Data extracts below:
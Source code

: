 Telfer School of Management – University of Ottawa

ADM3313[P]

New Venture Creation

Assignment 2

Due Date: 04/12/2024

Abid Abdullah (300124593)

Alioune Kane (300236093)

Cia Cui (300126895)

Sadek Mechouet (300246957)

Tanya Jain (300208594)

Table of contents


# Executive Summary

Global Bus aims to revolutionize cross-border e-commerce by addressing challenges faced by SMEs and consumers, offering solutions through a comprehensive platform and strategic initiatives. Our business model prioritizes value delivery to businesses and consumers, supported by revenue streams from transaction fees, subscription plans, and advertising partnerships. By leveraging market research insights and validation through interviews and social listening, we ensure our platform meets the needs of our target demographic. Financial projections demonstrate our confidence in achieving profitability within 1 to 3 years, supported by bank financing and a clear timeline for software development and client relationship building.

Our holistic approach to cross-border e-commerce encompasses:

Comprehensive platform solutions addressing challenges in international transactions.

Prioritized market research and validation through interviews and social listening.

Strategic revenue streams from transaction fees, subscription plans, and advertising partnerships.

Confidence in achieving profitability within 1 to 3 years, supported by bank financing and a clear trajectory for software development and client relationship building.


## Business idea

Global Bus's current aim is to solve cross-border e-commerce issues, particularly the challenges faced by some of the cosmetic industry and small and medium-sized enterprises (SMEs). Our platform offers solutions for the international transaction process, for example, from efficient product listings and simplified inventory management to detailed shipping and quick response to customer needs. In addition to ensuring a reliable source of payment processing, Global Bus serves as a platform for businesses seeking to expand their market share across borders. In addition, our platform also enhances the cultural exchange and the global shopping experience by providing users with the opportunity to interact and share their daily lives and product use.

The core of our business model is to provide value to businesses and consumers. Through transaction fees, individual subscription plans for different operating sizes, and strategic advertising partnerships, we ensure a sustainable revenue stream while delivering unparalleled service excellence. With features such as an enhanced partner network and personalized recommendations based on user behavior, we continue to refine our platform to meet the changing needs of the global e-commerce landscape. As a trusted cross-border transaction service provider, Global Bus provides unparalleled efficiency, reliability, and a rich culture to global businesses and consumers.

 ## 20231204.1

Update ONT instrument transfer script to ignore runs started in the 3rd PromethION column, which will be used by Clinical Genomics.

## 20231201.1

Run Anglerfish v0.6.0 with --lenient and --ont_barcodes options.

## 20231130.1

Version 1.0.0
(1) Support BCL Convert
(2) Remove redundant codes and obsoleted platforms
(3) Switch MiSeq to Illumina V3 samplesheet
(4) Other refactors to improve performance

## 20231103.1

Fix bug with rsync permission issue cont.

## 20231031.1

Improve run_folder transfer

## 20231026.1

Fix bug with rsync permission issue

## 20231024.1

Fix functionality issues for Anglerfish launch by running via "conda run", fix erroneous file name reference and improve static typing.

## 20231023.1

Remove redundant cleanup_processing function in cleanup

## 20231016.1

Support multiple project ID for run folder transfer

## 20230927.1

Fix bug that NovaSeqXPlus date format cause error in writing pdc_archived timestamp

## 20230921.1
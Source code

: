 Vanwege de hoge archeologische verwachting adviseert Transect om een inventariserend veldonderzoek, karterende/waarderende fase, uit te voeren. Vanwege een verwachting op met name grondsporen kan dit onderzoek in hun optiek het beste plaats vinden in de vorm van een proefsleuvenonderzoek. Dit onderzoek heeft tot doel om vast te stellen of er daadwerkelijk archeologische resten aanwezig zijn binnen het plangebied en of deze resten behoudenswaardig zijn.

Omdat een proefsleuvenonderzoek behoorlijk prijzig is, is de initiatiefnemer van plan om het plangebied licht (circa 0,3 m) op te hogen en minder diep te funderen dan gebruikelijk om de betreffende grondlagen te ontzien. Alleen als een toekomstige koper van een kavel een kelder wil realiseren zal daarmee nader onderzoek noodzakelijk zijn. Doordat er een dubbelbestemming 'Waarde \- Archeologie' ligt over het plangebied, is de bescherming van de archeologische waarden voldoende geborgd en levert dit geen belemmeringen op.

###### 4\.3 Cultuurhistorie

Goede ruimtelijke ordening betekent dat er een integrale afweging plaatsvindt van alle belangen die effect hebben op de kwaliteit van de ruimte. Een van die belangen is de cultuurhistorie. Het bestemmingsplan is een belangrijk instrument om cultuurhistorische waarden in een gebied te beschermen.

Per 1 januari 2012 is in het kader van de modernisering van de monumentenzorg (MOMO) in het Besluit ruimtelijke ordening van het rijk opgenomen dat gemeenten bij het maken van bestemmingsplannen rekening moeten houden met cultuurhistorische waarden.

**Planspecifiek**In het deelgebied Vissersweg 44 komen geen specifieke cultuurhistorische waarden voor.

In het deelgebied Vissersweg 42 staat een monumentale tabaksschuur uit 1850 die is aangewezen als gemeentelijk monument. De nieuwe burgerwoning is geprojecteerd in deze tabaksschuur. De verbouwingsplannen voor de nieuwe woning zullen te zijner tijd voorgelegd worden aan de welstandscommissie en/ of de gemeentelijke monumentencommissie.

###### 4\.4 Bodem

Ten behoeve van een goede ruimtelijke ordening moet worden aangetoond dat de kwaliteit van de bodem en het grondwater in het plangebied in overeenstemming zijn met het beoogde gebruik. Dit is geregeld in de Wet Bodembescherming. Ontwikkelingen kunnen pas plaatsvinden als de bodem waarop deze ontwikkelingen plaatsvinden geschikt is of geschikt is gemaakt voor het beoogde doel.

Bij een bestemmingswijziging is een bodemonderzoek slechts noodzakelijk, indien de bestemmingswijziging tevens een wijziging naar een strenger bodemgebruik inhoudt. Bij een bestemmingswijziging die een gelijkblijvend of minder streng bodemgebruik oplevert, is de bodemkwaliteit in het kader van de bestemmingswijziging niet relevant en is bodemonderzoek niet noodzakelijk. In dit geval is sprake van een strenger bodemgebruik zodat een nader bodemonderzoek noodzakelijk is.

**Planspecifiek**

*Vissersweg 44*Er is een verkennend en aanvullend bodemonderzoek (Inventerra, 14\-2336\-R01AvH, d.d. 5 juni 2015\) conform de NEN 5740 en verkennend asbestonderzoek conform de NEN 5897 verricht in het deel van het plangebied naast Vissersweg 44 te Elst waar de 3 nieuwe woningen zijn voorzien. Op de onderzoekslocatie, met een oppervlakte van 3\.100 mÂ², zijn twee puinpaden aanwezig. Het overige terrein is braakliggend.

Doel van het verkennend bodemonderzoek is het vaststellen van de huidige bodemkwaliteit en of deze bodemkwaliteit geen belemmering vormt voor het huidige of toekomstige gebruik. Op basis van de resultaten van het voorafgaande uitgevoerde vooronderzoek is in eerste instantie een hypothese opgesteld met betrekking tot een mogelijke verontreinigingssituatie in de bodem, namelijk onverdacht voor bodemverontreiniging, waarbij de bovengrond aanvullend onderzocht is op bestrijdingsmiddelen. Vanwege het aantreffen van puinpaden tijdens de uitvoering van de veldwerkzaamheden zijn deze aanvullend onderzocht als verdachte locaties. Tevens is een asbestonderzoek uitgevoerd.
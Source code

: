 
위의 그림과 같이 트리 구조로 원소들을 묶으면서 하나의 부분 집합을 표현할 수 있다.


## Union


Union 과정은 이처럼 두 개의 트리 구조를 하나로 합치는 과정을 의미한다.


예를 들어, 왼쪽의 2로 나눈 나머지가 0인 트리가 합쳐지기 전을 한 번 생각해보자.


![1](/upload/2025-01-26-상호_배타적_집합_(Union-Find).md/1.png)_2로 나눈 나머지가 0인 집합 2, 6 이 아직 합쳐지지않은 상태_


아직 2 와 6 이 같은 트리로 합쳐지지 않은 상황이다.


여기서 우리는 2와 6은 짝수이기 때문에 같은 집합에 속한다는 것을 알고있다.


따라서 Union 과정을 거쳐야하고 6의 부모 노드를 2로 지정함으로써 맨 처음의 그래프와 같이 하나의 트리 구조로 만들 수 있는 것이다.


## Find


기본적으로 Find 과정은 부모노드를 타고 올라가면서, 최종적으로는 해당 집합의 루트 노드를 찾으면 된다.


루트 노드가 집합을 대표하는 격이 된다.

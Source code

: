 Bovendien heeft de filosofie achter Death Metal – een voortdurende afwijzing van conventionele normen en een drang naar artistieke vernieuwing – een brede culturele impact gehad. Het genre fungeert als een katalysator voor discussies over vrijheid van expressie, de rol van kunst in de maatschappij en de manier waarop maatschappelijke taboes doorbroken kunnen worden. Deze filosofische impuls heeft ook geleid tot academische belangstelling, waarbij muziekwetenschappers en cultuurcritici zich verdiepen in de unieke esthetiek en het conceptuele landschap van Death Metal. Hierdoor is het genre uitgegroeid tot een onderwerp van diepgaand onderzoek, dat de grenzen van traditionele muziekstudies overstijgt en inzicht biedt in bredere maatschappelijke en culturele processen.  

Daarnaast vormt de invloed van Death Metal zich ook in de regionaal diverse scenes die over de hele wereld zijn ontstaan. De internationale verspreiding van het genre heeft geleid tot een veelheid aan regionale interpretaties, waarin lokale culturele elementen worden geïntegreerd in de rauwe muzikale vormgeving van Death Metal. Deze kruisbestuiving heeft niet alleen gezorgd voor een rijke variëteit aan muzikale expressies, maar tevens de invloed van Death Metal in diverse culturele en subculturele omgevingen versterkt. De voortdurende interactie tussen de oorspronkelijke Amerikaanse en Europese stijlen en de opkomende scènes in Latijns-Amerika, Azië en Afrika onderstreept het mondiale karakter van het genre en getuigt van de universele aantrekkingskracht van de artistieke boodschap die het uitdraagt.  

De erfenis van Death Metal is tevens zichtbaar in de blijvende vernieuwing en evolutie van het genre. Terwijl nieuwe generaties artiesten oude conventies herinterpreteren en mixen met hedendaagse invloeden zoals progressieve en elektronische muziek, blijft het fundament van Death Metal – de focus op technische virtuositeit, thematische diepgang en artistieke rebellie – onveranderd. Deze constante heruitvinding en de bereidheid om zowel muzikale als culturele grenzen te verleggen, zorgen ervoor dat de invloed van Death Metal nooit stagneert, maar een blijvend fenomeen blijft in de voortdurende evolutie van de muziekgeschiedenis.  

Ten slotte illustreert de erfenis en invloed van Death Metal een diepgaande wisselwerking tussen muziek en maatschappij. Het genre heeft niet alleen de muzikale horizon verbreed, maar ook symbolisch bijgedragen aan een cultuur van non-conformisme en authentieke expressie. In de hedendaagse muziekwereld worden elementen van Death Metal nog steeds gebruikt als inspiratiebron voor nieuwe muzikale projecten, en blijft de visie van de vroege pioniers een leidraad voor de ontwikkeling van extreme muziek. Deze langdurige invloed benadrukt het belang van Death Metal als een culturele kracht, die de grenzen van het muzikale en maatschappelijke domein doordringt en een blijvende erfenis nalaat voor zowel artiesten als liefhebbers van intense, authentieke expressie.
End of Data extracts.
=== Task to complete ===
Number of lines holding the word "bank" in the material: give this value and nothing more.

=== Exercise response ===
2